Pas de son fait, évidemment, si ce n’est par sa localisation excentrée ou son infrastructure vieillissante. Non : s’il était maudit, c’est parce qu’après avoir longtemps vécu l’euphorique équilibre de ses 5 halls pleins ou presque, la violence de la crise de 2008 l’avait brutalement vidé de deux halls et demi en 2009 sans qu’il les ait reconquis depuis. A l’époque, nous avions toutefois observé cet Equip Auto 2009 blessé comme on est soulagé de découvrir une bouteille à moitié pleine : malgré l’avalanche des «profit warning» (alertes rentabilité) chez tous les acteurs de l’automobile, malgré le repli des consommateurs et donc de l’activité-atelier, malgré la chute du rééquipement chez les réparateurs, son socle d’exposants était resté solidement debout, celui de son visitorat aussi : il n’avait reflué que de 15% quand les Bourses mondiales avaient dévissé du double. En creux, la crise financière venait paradoxalement de mettre la légitimité du Salon en évidence. Les exposants qui avaient bravé la tempête financière était sortis contents de l’édition ; ceux qui pensaient qu’Equip Auto n’avait plus d’avenir avaient eu, cette année-là, la preuve de sa résistance.

Restait à Equip Auto à prouver sa capacité de résilience. Mais pour cela, il fallait aussi avoir le culot de rebattre les cartes. De vouloir tout changer. A commencer par quitter un lieu hanté par les fantômes des Equip Auto du bon vieux temps, mais pas seulement. Le repenser aussi, le refonder, lui retisser un avenir. Aurait-il fallu le faire plus tôt ? Dans l’absolu, probablement. Mais peut-être aussi fallait-il attendre que les augures convergent pour favoriser un nouveau projet. Et justement, les augures sont là.

Pourquoi les constructeurs vont revenir

Les augures constructeurs d’abord, que les organisateurs disent d’ailleurs activement solliciter. De toute façon, ces constructeurs qui ont déserté Equip Auto si longtemps ou s’y maintenaient du bout d’un stand, vont devoir y revenir. Massivement. PSA a ouvert cette voie par une révolution lourde de sens.
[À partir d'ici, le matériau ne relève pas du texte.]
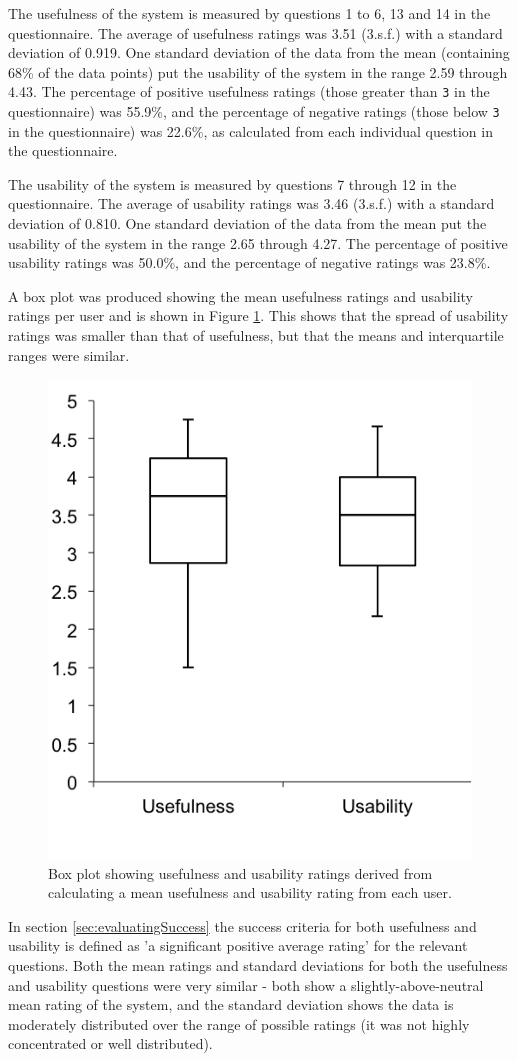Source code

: \documentclass[authoryearcitations]{UoYCSproject}
\begin{document}
The usefulness of the system is measured by questions 1 to 6, 13 and 14 in the questionnaire. The average of usefulness ratings was 3.51 (3.s.f.) with a standard deviation of 0.919. One standard deviation of the data from the mean (containing 68\% of the data points) put the usability of the system in the range 2.59 through 4.43. The percentage of positive usefulness ratings (those greater than \texttt{3} in the questionnaire) was 55.9\%, and the percentage of negative ratings (those below \texttt{3} in the questionnaire) was 22.6\%, as calculated from each individual question in the questionnaire.

The usability of the system is measured by questions 7 through 12 in the questionnaire.  The average of usability ratings was 3.46 (3.s.f.) with a standard deviation of 0.810. One standard deviation of the data from the mean put the usability of the system in the range 2.65 through 4.27. The percentage of positive usability ratings was 50.0\%, and the percentage of negative ratings was 23.8\%.

A box plot was produced showing the mean usefulness ratings and usability ratings per user and is shown in Figure \ref{fig:boxPlot}. This shows that the spread of usability ratings was smaller than that of usefulness, but that the means and interquartile ranges were similar.

\begin{figure}[htb] 
\centerline{\includegraphics[width=0.55\linewidth]{boxPlot}}
\caption{Box plot showing usefulness and usability ratings derived from calculating a mean usefulness and usability rating from each user.}
\label{fig:boxPlot}
\end{figure}

In section \ref{sec:evaluatingSuccess} the success criteria for both usefulness and usability is defined as 'a significant positive average rating' for the relevant questions. Both the mean ratings and standard deviations for both the usefulness and usability questions were very similar - both show a slightly-above-neutral mean rating of the system, and the standard deviation shows the data is moderately distributed over the range of possible ratings (it was not highly concentrated or well distributed).
\end{document}
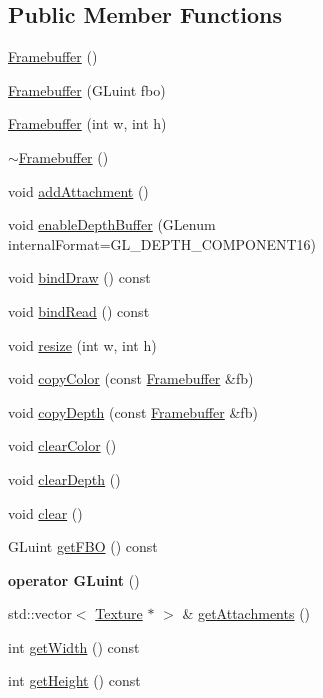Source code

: \subsection*{Public Member Functions}
\begin{DoxyCompactItemize}
\item 
\hyperlink{class_framebuffer_a4f10f2020d414add1ea0e6553908c86b}{Framebuffer} ()
\item 
\hyperlink{class_framebuffer_a46ec55ab64b360550afb2de19043852a}{Framebuffer} (G\+Luint fbo)
\item 
\hyperlink{class_framebuffer_aaed0ae64dc7a0b2762ce74d89913365a}{Framebuffer} (int w, int h)
\item 
\hyperlink{class_framebuffer_a037bf3e17455354d5d907ceea00313dd}{$\sim$\+Framebuffer} ()
\item 
void \hyperlink{class_framebuffer_a167694f148f4de766971234389f04b8a}{add\+Attachment} ()
\item 
void \hyperlink{class_framebuffer_a1cc8b67cd13927bfb88b52fe5886d580}{enable\+Depth\+Buffer} (G\+Lenum internal\+Format=G\+L\+\_\+\+D\+E\+P\+T\+H\+\_\+\+C\+O\+M\+P\+O\+N\+E\+N\+T16)
\item 
void \hyperlink{class_framebuffer_a4106324f9cffad333255ce5dab0d4c73}{bind\+Draw} () const 
\item 
void \hyperlink{class_framebuffer_a9f14f58040d7d242f28dad5aff1a5564}{bind\+Read} () const 
\item 
void \hyperlink{class_framebuffer_a9479ea40d39418a623f64d91b151163f}{resize} (int w, int h)
\item 
void \hyperlink{class_framebuffer_a2182f6f6c725b0efa128a6b5775241e8}{copy\+Color} (const \hyperlink{class_framebuffer}{Framebuffer} \&fb)
\item 
void \hyperlink{class_framebuffer_a3fdff897f598d2c659e251de3c8325da}{copy\+Depth} (const \hyperlink{class_framebuffer}{Framebuffer} \&fb)
\item 
void \hyperlink{class_framebuffer_a54aeea0a6f75c104fd974b0743cac55c}{clear\+Color} ()
\item 
void \hyperlink{class_framebuffer_a01944581e97067094ae7902c43da45ee}{clear\+Depth} ()
\item 
void \hyperlink{class_framebuffer_a29f3edfceab261b122f09a8a1b067b41}{clear} ()
\item 
G\+Luint \hyperlink{class_framebuffer_af19335525cae0fb92f20aa46f18d426c}{get\+F\+B\+O} () const 
\item 
\hypertarget{class_framebuffer_ab7fee6a15f7fc7fa9b8585d4c4c08f03}{}{\bfseries operator G\+Luint} ()\label{class_framebuffer_ab7fee6a15f7fc7fa9b8585d4c4c08f03}

\item 
std\+::vector$<$ \hyperlink{class_texture}{Texture} $\ast$ $>$ \& \hyperlink{class_framebuffer_aab2ffec3fc4c6d5efe71e2a8bea64f8b}{get\+Attachments} ()
\item 
int \hyperlink{class_framebuffer_a7b32671cc35241f0e8a75fe0565003d8}{get\+Width} () const 
\item 
int \hyperlink{class_framebuffer_ab1e7b6a5fb21ab0462536f823c97f7d1}{get\+Height} () const 
\end{DoxyCompactItemize}
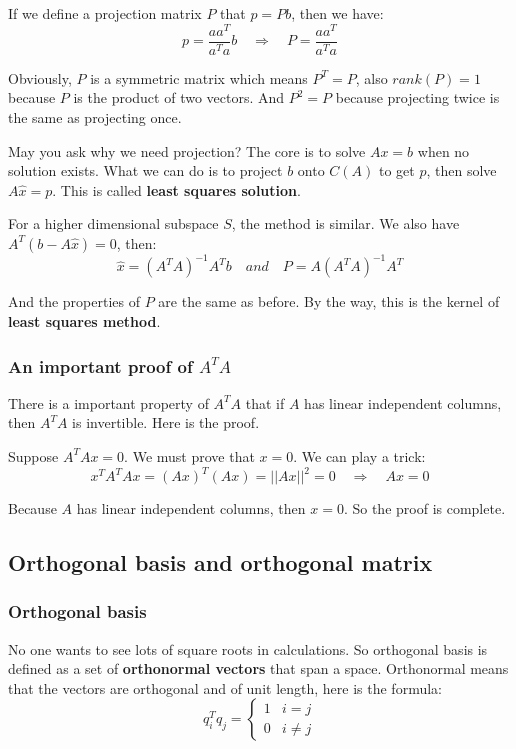 \documentclass[12pt]{ctexart}
\begin{document}
If we define a projection matrix $P$ that $p = Pb$, then we have:
\[
  p = \frac{a a^{T}}{a^{T}a} b \quad \Rightarrow \quad P = \frac{a a^{T}}{a^{T}a}
\]

Obviously, $P$ is a symmetric matrix which means $P^{T} = P$, also $rank(P) = 1$ because
$P$ is the product of two vectors. And $P^{2} = P$ because projecting twice is the same as
projecting once.

May you ask why we need projection? The core is to solve $Ax = b$ when no solution exists.
What we can do is to project $b$ onto $C(A)$ to get $p$, then solve $A \hat{x} = p$. This
is called \textbf{least squares solution}.

For a higher dimensional subspace $S$, the method is similar. We also have $A^{T}(b -
A\hat{x}) = 0$, then:
\[
  \hat{x} = (A^{T}A)^{-1}A^{T}b \quad and \quad P = A(A^{T}A)^{-1}A^{T}
\]

And the properties of $P$ are the same as before. By the way, this is the kernel of
\textbf{least squares method}.

\subsubsection{\textbf{An important proof of $A^{T}A$}}

There is a important property of $A^{T}A$ that if $A$ has linear independent columns,
then $A^{T}A$ is invertible. Here is the proof.

Suppose $A^{T}Ax = 0$. We must prove that $x = 0$. We can play a trick:
\[
  x^{T}A^{T}Ax = (Ax)^{T}(Ax) = ||Ax||^{2} = 0 \quad \Rightarrow \quad Ax = 0
\]

Because $A$ has linear independent columns, then $x = 0$. So the proof is complete.

\subsection{\textbf{Orthogonal basis and orthogonal matrix}}
\subsubsection{\textbf{Orthogonal basis}}

No one wants to see lots of square roots in calculations. So orthogonal basis is defined
as a set of \textbf{orthonormal vectors} that span a space. Orthonormal means that the
vectors are orthogonal and of unit length, here is the formula:
\[
  q_i^{T}q_j = \begin{cases}
    1 & i = j \\
    0 & i \neq j
  \end{cases}
\]
\end{document}
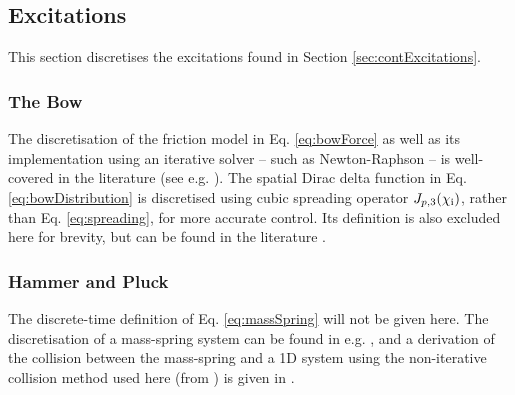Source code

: \documentclass{article}
\begin{document}
\subsection{Excitations}\label{sec:discExcitations}
This section discretises the excitations found in Section \ref{sec:contExcitations}. 

\subsubsection{The Bow}
The discretisation of the friction model in Eq. \eqref{eq:bowForce} as well as its implementation using an iterative solver -- such as Newton-Raphson -- is well-covered in the literature (see e.g. \cite[Ch. 8]{WillemsenThesis}). The spatial Dirac delta function in Eq. \eqref{eq:bowDistribution} is discretised using cubic spreading operator $J_{p,3}(\chi_{\text{i}})$, rather than Eq. \eqref{eq:spreading}, for more accurate control. Its definition is also excluded here for brevity, but can be found in the literature \cite[Sec. 5.2.4]{theBible}.

\subsubsection{Hammer and Pluck}
The discrete-time definition of Eq. \eqref{eq:massSpring} will not be given here. The discretisation of a mass-spring system can be found in e.g. \cite{Bilbao2009Modular, Willemsen2020}, and a derivation of the collision between the mass-spring and a 1D system using the non-iterative collision method used here (from \cite{Ducceschi2021}) is given in \cite[Sec. 10.2]{WillemsenThesis}.
\end{document}
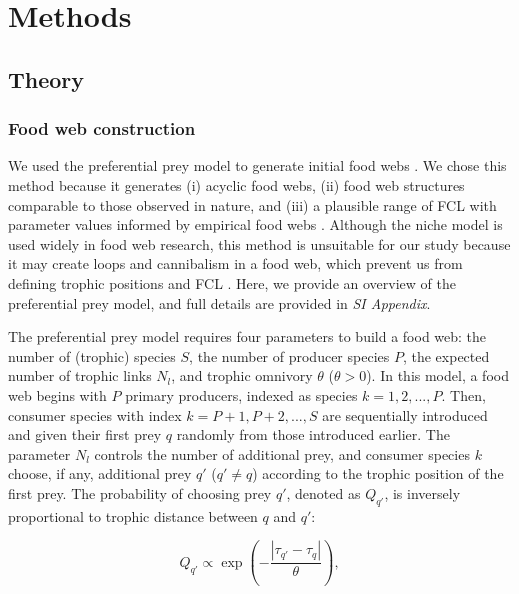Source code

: \documentclass[11pt, class=article, crop=false]{standalone}
\theoremstyle{definition}
\begin{document}

\section{Methods}

\subsection{Theory}

\subsubsection{Food web construction}

We used the preferential prey model to generate initial food webs \citep{johnson_trophic_2014}.
We chose this method because it generates (i) acyclic food webs, (ii) food web structures comparable to those observed in nature, and (iii) a plausible range of FCL with parameter values informed by empirical food webs \citep{shibasaki_food_2024}.
Although the niche model \citep{williams_simple_2000} is used widely in food web research, this method is unsuitable for our study because it may create loops and cannibalism in a food web, which prevent us from defining trophic positions and FCL \citep{shibasaki_food_2024}.
Here, we provide an overview of the preferential prey model, and full details are provided in \textit{SI Appendix}.

The preferential prey model requires four parameters to build a food web: the number of (trophic) species $S$, the number of producer species $P$, the expected number of trophic links $N_l$, and trophic omnivory $\theta$ ($\theta > 0$).
In this model, a food web begins with $P$ primary producers, indexed as species $k = 1, 2, ..., P$.
Then, consumer species with index $k = P + 1, P + 2, ..., S$ are sequentially introduced and given their first prey $q$ randomly from those introduced earlier.
The parameter $N_l$ controls the number of additional prey, and consumer species $k$ choose, if any, additional prey $q'$ ($q' \ne q$) according to the trophic position of the first prey.
The probability of choosing prey $q'$, denoted as $Q_{q'}$, is inversely proportional to trophic distance between $q$ and $q'$:

\begin{equation}
    Q_{q'} 
    \propto 
    \exp
    \left(
    -\frac{|\tau_{q'} - \tau_q|}{\theta}
    \right),
\end{equation}
\end{document}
Le voilà qui se rebaptise «PSA Aftermarket» et affiche ses ambitions : devenir un distributeur européen, voire mondial, de pièces équipementières multimarque pour faire le métier de la distribution indépendante et partir à la conquête des réparateurs indépendants. Une lubie ? Pas vraiment. Une nécessité absolue surtout. Lui qui estime que son offre limitée aux seules pièces d’origine et à sa MDD Eurorepar ne satisfait que 30% de la demande en pièces de rechange a décidé fermement de s’en aller à la conquête des autres 70%.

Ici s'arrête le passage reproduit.